[Source records]
%%

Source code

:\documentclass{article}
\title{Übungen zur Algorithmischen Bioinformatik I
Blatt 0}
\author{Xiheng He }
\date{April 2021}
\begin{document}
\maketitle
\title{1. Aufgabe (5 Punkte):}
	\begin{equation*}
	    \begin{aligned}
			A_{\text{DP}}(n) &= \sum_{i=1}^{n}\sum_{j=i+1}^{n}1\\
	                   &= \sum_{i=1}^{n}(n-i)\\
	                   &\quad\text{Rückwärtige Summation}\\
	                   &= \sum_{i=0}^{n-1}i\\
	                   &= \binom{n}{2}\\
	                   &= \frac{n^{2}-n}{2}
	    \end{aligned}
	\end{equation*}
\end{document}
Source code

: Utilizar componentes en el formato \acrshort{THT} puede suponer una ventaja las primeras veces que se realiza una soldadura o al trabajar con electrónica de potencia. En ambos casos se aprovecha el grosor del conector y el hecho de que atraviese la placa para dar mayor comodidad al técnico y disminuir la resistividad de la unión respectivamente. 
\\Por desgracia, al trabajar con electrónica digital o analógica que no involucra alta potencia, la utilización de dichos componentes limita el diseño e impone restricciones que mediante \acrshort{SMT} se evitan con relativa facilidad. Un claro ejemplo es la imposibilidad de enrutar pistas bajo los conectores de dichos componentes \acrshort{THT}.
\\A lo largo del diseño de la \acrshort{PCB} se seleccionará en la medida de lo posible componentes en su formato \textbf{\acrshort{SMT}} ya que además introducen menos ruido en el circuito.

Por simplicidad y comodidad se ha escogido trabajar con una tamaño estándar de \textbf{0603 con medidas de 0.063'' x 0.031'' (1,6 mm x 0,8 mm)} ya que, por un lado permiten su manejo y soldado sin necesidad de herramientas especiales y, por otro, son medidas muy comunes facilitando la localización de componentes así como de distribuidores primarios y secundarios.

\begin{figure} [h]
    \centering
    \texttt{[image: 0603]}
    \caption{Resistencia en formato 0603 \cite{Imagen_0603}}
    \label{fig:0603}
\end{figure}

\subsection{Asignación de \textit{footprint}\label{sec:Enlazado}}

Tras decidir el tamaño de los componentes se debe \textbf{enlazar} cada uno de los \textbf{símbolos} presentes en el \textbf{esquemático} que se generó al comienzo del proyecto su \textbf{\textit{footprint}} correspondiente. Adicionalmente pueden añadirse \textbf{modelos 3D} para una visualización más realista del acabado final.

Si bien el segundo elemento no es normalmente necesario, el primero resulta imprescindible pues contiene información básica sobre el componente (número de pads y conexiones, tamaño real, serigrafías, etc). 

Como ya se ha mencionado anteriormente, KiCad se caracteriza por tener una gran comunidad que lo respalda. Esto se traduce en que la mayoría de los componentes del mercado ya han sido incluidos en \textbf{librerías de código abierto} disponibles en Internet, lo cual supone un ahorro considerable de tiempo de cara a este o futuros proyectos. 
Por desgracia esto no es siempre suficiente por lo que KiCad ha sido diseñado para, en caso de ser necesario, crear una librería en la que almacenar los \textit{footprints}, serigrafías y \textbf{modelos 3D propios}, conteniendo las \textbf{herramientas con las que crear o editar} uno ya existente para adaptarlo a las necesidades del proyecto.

%%

### GOAL OF THE EXERCISE:
Repeat the data word for word, leaving out no line.

### ANSWER TO THIS PROBLEM:
Source code

:\documentclass{article}
\title{Übungen zur Algorithmischen Bioinformatik I
Blatt 0}
\author{Xiheng He }
\date{April 2021}
\begin{document}
\maketitle
\title{1. Aufgabe (5 Punkte):}
	\begin{equation*}
	    \begin{aligned}
			A_{\text{DP}}(n) &= \sum_{i=1}^{n}\sum_{j=i+1}^{n}1\\
	                   &= \sum_{i=1}^{n}(n-i)\\
	                   &\quad\text{Rückwärtige Summation}\\
	                   &= \sum_{i=0}^{n-1}i\\
	                   &= \binom{n}{2}\\
	                   &= \frac{n^{2}-n}{2}
	    \end{aligned}
	\end{equation*}
\end{document}
Source code

: Utilizar componentes en el formato \acrshort{THT} puede suponer una ventaja las primeras veces que se realiza una soldadura o al trabajar con electrónica de potencia. En ambos casos se aprovecha el grosor del conector y el hecho de que atraviese la placa para dar mayor comodidad al técnico y disminuir la resistividad de la unión respectivamente. 
\\Por desgracia, al trabajar con electrónica digital o analógica que no involucra alta potencia, la utilización de dichos componentes limita el diseño e impone restricciones que mediante \acrshort{SMT} se evitan con relativa facilidad. Un claro ejemplo es la imposibilidad de enrutar pistas bajo los conectores de dichos componentes \acrshort{THT}.
\\A lo largo del diseño de la \acrshort{PCB} se seleccionará en la medida de lo posible componentes en su formato \textbf{\acrshort{SMT}} ya que además introducen menos ruido en el circuito.

Por simplicidad y comodidad se ha escogido trabajar con una tamaño estándar de \textbf{0603 con medidas de 0.063'' x 0.031'' (1,6 mm x 0,8 mm)} ya que, por un lado permiten su manejo y soldado sin necesidad de herramientas especiales y, por otro, son medidas muy comunes facilitando la localización de componentes así como de distribuidores primarios y secundarios.

\begin{figure} [h]
    \centering
    \texttt{[image: 0603]}
    \caption{Resistencia en formato 0603 \cite{Imagen_0603}}
    \label{fig:0603}
\end{figure}

\subsection{Asignación de \textit{footprint}\label{sec:Enlazado}}

Tras decidir el tamaño de los componentes se debe \textbf{enlazar} cada uno de los \textbf{símbolos} presentes en el \textbf{esquemático} que se generó al comienzo del proyecto su \textbf{\textit{footprint}} correspondiente. Adicionalmente pueden añadirse \textbf{modelos 3D} para una visualización más realista del acabado final.

Si bien el segundo elemento no es normalmente necesario, el primero resulta imprescindible pues contiene información básica sobre el componente (número de pads y conexiones, tamaño real, serigrafías, etc). 

Como ya se ha mencionado anteriormente, KiCad se caracteriza por tener una gran comunidad que lo respalda. Esto se traduce en que la mayoría de los componentes del mercado ya han sido incluidos en \textbf{librerías de código abierto} disponibles en Internet, lo cual supone un ahorro considerable de tiempo de cara a este o futuros proyectos. 
Por desgracia esto no es siempre suficiente por lo que KiCad ha sido diseñado para, en caso de ser necesario, crear una librería en la que almacenar los \textit{footprints}, serigrafías y \textbf{modelos 3D propios}, conteniendo las \textbf{herramientas con las que crear o editar} uno ya existente para adaptarlo a las necesidades del proyecto.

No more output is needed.